> _EXERCISE MATERIALS_:
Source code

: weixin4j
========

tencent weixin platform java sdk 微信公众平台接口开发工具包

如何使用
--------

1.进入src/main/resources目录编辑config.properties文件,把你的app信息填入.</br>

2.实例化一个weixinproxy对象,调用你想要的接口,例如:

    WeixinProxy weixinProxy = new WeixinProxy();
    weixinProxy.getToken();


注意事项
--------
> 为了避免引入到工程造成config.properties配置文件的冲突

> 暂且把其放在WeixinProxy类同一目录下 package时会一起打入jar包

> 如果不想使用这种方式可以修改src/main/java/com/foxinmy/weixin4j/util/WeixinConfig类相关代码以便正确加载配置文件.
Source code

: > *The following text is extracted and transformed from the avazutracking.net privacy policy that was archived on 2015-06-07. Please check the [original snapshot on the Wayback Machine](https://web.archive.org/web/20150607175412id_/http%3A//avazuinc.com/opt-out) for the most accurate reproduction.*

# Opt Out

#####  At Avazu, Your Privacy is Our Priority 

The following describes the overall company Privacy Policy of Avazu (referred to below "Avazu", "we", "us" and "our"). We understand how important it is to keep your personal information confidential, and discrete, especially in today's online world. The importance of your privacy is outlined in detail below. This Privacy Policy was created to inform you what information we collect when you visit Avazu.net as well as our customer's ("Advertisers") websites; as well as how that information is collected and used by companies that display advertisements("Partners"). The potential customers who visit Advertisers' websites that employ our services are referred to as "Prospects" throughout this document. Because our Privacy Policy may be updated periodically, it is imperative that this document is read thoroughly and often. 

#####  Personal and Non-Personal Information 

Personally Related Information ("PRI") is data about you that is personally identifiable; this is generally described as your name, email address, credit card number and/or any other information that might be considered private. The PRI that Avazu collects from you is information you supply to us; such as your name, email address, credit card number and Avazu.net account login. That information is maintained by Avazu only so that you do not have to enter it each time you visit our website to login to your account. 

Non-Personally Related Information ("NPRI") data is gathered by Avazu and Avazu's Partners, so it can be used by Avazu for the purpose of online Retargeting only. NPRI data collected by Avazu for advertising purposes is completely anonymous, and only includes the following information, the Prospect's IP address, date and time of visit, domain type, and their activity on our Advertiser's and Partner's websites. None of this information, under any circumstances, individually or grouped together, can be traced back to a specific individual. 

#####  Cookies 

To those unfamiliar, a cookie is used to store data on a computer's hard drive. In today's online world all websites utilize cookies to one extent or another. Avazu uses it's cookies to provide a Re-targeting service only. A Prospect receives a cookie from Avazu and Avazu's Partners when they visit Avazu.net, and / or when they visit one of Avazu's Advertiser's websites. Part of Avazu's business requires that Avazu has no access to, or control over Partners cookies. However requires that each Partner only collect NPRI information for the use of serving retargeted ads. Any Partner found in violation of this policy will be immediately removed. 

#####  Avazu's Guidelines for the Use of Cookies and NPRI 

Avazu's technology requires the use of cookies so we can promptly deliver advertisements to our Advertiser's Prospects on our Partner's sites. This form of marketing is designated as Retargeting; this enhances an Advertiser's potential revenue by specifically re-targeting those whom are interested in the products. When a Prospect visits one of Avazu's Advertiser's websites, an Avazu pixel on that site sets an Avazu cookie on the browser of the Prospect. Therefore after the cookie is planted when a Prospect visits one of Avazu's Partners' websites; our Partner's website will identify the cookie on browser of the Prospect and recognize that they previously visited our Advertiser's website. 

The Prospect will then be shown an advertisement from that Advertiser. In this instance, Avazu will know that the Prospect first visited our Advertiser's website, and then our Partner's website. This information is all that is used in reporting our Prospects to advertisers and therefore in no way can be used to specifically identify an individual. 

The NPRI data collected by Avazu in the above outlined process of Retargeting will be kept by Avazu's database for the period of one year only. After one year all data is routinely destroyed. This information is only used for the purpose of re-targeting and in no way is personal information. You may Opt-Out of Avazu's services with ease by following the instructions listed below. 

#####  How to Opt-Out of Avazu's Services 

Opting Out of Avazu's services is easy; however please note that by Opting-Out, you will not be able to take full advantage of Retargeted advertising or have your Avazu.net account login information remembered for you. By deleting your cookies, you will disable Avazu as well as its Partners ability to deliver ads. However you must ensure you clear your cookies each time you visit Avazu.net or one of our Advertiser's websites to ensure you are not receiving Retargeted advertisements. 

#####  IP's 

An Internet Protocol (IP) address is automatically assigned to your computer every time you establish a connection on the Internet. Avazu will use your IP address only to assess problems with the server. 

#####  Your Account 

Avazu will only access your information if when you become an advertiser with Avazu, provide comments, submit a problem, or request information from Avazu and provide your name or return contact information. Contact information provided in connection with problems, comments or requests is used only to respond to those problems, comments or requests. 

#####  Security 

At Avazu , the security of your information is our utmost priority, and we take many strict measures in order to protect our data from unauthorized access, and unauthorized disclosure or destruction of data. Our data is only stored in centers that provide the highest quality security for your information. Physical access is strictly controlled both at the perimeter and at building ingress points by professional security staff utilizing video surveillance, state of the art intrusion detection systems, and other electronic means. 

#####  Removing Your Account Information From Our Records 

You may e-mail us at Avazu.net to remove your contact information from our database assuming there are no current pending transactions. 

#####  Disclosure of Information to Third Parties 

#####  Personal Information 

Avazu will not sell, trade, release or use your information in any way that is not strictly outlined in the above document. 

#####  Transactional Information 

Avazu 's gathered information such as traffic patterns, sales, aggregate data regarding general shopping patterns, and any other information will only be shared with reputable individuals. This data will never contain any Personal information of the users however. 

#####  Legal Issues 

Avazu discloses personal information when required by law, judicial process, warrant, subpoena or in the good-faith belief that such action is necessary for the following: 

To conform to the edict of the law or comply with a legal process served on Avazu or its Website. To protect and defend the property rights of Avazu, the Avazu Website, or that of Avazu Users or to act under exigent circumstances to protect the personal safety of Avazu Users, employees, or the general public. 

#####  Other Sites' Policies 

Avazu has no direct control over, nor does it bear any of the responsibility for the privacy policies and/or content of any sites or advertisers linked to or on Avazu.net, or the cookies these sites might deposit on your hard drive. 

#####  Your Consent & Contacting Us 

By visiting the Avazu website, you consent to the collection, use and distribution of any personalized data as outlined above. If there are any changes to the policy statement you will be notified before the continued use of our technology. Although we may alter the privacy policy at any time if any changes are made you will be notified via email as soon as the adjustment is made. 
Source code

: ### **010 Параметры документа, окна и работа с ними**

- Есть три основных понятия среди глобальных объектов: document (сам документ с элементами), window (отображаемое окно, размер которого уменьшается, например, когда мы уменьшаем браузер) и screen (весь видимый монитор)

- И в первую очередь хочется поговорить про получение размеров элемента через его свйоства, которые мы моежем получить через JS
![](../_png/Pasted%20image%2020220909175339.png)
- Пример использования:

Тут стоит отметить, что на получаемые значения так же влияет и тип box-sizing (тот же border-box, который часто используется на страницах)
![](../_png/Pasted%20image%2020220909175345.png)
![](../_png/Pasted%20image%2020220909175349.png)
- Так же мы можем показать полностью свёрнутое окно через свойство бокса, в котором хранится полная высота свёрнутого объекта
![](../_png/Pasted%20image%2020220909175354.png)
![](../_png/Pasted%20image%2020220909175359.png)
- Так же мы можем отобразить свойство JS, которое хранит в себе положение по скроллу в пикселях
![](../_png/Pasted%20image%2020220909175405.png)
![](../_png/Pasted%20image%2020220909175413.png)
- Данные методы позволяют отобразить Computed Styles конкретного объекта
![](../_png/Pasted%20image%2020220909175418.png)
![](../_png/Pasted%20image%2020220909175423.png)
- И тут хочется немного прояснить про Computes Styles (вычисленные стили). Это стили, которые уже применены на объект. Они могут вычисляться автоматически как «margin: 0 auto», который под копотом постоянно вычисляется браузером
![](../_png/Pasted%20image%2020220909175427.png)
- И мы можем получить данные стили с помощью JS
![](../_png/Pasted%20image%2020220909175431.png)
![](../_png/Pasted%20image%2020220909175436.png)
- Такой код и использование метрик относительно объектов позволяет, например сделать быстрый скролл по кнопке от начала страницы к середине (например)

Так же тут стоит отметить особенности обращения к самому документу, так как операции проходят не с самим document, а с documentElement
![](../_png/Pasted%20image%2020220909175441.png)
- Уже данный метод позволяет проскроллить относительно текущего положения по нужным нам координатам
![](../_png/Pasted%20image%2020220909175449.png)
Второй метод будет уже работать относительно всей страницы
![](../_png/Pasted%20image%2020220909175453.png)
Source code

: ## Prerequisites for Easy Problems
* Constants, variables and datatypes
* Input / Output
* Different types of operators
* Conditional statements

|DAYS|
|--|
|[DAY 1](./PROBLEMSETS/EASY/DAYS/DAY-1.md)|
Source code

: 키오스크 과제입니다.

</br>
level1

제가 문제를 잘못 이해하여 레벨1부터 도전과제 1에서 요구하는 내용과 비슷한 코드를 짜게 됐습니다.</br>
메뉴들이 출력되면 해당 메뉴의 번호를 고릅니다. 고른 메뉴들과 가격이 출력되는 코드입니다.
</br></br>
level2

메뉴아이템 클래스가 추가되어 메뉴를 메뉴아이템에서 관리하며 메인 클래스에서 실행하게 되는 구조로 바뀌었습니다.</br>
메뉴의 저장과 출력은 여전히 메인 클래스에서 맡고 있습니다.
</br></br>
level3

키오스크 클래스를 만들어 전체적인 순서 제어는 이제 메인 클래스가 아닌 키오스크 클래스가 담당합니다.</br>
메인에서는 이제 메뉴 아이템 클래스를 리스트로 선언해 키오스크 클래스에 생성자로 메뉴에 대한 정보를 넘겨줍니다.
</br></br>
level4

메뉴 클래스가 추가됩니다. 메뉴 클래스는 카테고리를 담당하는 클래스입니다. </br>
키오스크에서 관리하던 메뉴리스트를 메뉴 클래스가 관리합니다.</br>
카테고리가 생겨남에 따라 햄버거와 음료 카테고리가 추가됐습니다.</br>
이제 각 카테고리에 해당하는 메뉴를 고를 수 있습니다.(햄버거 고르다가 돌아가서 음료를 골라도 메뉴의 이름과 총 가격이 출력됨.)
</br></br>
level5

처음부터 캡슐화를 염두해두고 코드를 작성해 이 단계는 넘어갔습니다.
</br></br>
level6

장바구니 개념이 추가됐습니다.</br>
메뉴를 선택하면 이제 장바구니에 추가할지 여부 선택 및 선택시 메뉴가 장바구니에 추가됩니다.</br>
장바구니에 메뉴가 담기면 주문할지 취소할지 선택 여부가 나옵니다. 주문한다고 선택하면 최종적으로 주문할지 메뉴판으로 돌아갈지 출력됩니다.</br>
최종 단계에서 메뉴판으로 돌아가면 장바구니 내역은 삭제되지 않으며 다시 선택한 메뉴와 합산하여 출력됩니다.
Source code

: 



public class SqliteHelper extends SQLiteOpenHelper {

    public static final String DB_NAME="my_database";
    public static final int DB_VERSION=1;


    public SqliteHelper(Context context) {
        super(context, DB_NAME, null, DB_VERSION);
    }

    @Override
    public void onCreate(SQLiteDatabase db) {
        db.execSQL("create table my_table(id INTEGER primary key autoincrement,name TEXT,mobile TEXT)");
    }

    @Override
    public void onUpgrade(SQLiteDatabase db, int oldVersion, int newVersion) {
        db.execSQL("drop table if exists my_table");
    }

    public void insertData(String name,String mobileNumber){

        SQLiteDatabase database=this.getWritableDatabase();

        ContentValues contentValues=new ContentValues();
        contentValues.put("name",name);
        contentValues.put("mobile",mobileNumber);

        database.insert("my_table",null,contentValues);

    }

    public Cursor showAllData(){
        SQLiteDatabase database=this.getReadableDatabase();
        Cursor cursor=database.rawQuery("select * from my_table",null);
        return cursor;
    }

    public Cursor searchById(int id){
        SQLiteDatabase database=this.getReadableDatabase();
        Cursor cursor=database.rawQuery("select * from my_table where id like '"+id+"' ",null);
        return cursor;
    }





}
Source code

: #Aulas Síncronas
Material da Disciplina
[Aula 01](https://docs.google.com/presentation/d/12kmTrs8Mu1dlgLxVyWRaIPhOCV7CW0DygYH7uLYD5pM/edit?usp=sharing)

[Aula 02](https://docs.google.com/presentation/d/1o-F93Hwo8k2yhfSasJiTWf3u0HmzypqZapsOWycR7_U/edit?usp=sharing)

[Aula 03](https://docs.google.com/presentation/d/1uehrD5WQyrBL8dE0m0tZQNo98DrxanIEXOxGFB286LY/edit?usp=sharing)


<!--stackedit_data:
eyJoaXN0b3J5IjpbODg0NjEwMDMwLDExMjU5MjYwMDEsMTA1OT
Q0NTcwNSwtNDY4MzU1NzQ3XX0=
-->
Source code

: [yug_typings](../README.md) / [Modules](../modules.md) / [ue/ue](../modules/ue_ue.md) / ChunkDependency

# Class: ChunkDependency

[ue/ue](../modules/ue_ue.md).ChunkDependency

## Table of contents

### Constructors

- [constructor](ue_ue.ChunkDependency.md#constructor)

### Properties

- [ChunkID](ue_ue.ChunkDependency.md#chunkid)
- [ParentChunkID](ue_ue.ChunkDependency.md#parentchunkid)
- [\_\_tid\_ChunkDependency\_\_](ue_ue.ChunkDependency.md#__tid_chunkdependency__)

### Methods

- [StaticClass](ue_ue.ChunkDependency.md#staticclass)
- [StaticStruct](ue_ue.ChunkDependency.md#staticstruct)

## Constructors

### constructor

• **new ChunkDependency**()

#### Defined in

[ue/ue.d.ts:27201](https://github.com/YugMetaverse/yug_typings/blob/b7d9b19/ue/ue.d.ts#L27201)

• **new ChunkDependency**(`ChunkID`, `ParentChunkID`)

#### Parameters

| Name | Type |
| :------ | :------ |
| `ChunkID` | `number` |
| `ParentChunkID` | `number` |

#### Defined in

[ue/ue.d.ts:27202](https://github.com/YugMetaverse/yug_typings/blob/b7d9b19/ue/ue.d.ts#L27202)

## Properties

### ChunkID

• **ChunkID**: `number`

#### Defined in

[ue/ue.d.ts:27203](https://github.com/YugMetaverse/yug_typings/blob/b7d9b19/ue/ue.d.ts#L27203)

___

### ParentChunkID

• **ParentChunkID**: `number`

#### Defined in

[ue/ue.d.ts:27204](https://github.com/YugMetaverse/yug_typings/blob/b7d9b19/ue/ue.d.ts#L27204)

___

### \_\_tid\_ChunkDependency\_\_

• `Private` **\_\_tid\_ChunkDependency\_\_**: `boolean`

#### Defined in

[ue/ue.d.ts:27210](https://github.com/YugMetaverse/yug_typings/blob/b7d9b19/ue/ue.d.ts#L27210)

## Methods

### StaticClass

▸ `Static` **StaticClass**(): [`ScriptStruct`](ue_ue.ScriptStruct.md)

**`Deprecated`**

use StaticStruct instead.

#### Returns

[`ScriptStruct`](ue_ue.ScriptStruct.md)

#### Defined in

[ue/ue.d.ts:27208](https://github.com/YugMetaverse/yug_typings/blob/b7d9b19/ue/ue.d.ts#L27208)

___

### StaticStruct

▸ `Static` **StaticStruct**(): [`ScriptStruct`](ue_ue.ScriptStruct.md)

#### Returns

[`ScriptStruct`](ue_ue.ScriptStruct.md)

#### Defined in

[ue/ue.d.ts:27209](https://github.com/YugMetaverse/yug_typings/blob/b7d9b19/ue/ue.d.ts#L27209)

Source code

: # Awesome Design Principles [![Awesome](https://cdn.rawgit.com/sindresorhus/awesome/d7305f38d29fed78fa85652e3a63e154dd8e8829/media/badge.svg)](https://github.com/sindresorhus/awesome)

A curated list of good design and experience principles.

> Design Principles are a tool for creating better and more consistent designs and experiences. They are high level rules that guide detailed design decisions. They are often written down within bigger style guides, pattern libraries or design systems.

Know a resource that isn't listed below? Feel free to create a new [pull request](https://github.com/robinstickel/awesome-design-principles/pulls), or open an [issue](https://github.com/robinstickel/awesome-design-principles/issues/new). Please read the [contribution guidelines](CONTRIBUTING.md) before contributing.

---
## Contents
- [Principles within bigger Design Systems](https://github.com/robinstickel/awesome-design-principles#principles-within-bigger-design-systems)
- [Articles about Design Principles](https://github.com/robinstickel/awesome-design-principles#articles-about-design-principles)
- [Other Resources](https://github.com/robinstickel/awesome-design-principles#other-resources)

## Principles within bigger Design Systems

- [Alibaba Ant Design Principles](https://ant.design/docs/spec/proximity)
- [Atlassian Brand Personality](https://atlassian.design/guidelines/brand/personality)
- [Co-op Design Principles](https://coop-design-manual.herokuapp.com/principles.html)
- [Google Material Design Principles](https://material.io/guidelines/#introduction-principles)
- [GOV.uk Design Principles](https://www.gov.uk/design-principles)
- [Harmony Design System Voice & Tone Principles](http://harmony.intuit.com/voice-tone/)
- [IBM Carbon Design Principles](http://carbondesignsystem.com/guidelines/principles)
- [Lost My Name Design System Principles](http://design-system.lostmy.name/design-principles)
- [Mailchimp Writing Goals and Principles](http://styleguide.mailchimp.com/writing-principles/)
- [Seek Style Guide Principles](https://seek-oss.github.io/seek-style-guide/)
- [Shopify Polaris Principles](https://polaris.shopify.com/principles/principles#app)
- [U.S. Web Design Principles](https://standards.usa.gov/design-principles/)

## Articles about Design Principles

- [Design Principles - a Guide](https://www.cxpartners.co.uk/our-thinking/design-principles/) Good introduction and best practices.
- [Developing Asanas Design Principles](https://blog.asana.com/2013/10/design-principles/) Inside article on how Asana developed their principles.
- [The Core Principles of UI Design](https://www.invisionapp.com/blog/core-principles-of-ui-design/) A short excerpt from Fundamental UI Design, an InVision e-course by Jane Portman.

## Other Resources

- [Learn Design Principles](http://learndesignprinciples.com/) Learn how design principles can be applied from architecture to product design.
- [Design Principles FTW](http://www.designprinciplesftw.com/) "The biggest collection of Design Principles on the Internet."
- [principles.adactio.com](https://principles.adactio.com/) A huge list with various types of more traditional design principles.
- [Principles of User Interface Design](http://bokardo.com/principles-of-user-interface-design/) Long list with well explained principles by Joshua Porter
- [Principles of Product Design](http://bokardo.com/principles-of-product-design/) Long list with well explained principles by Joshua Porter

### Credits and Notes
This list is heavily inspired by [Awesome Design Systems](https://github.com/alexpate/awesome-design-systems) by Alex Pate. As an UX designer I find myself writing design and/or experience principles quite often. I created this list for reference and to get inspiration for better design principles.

> _WHAT YOU ARE ASKED TO DO_:
From the material above, set down exactly the lines between the line holding "The NPRI data" and the line holding "to Opt-Out of Avazu's Services", inclusive. Include nothing else.

> _WRITTEN ANSWER_:
The NPRI data collected by Avazu in the above outlined process of Retargeting will be kept by Avazu's database for the period of one year only. After one year all data is routinely destroyed. This information is only used for the purpose of re-targeting and in no way is personal information. You may Opt-Out of Avazu's services with ease by following the instructions listed below. 

#####  How to Opt-Out of Avazu's Services 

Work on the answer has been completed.